:: Work to complete ::
Your copy should match the listing below exactly, except that it holds no images.

:: Given information ::
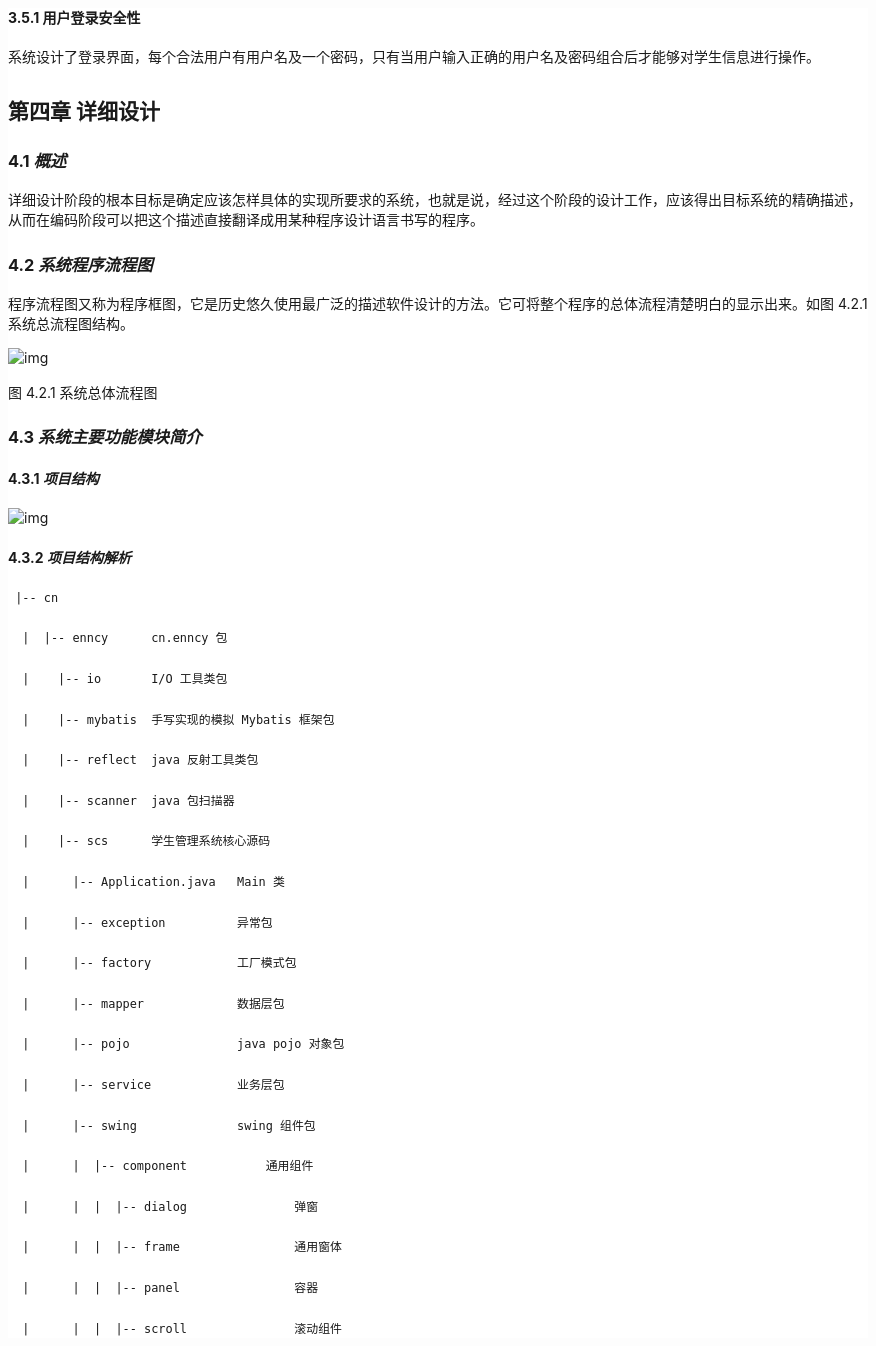 #### 3.5.1 用户登录安全性

系统设计了登录界面，每个合法用户有用户名及一个密码，只有当用户输入正确的用户名及密码组合后才能够对学生信息进行操作。

## **第四章** **详细设计**

### **4.1** **_概述_**

详细设计阶段的根本目标是确定应该怎样具体的实现所要求的系统，也就是说，经过这个阶段的设计工作，应该得出目标系统的精确描述，从而在编码阶段可以把这个描述直接翻译成用某种程序设计语言书写的程序。

### **4.2** **_系统程序流程图_**

程序流程图又称为程序框图，它是历史悠久使用最广泛的描述软件设计的方法。它可将整个程序的总体流程清楚明白的显示出来。如图 4.2.1 系统总流程图结构。

![img](img/README/wps14.png)

图 4.2.1 系统总体流程图

### **4.3** **_系统主要功能模块简介_**

#### **4.3.1** **_项目结构_**

![img](img/README/wps15.jpg)

#### **4.3.2** **_项目结构解析_**

```
 |-- cn

  |  |-- enncy		cn.enncy 包

  |    |-- io		I/O 工具类包

  |    |-- mybatis	手写实现的模拟 Mybatis 框架包

  |    |-- reflect	java 反射工具类包

  |    |-- scanner	java 包扫描器

  |    |-- scs		学生管理系统核心源码

  |      |-- Application.java	Main 类

  |      |-- exception			异常包

  |      |-- factory			工厂模式包

  |      |-- mapper				数据层包

  |      |-- pojo				java pojo 对象包

  |      |-- service			业务层包

  |      |-- swing				swing 组件包

  |      |  |-- component			通用组件

  |      |  |  |-- dialog				弹窗

  |      |  |  |-- frame				通用窗体

  |      |  |  |-- panel				容器

  |      |  |  |-- scroll				滚动组件
```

:: Answer space ::
 #### 3.5.1 用户登录安全性

系统设计了登录界面，每个合法用户有用户名及一个密码，只有当用户输入正确的用户名及密码组合后才能够对学生信息进行操作。

## **第四章** **详细设计**

### **4.1** **_概述_**

详细设计阶段的根本目标是确定应该怎样具体的实现所要求的系统，也就是说，经过这个阶段的设计工作，应该得出目标系统的精确描述，从而在编码阶段可以把这个描述直接翻译成用某种程序设计语言书写的程序。

### **4.2** **_系统程序流程图_**

程序流程图又称为程序框图，它是历史悠久使用最广泛的描述软件设计的方法。它可将整个程序的总体流程清楚明白的显示出来。如图 4.2.1 系统总流程图结构。

![img](img/README/wps14.png)

图 4.2.1 系统总体流程图

### **4.3** **_系统主要功能模块简介_**

#### **4.3.1** **_项目结构_**

![img](img/README/wps15.jpg)

#### **4.3.2** **_项目结构解析_**

```
 |-- cn

  |  |-- enncy		cn.enncy 包

  |    |-- io		I/O 工具类包

  |    |-- mybatis	手写实现的模拟 Mybatis 框架包

  |    |-- reflect	java 反射工具类包

  |    |-- scanner	java 包扫描器

  |    |-- scs		学生管理系统核心源码

  |      |-- Application.java	Main 类

  |      |-- exception			异常包

  |      |-- factory			工厂模式包

  |      |-- mapper				数据层包

  |      |-- pojo				java pojo 对象包

  |      |-- service			业务层包

  |      |-- swing				swing 组件包

  |      |  |-- component			通用组件

  |      |  |  |-- dialog				弹窗

  |      |  |  |-- frame				通用窗体

  |      |  |  |-- panel				容器

  |      |  |  |-- scroll				滚动组件
```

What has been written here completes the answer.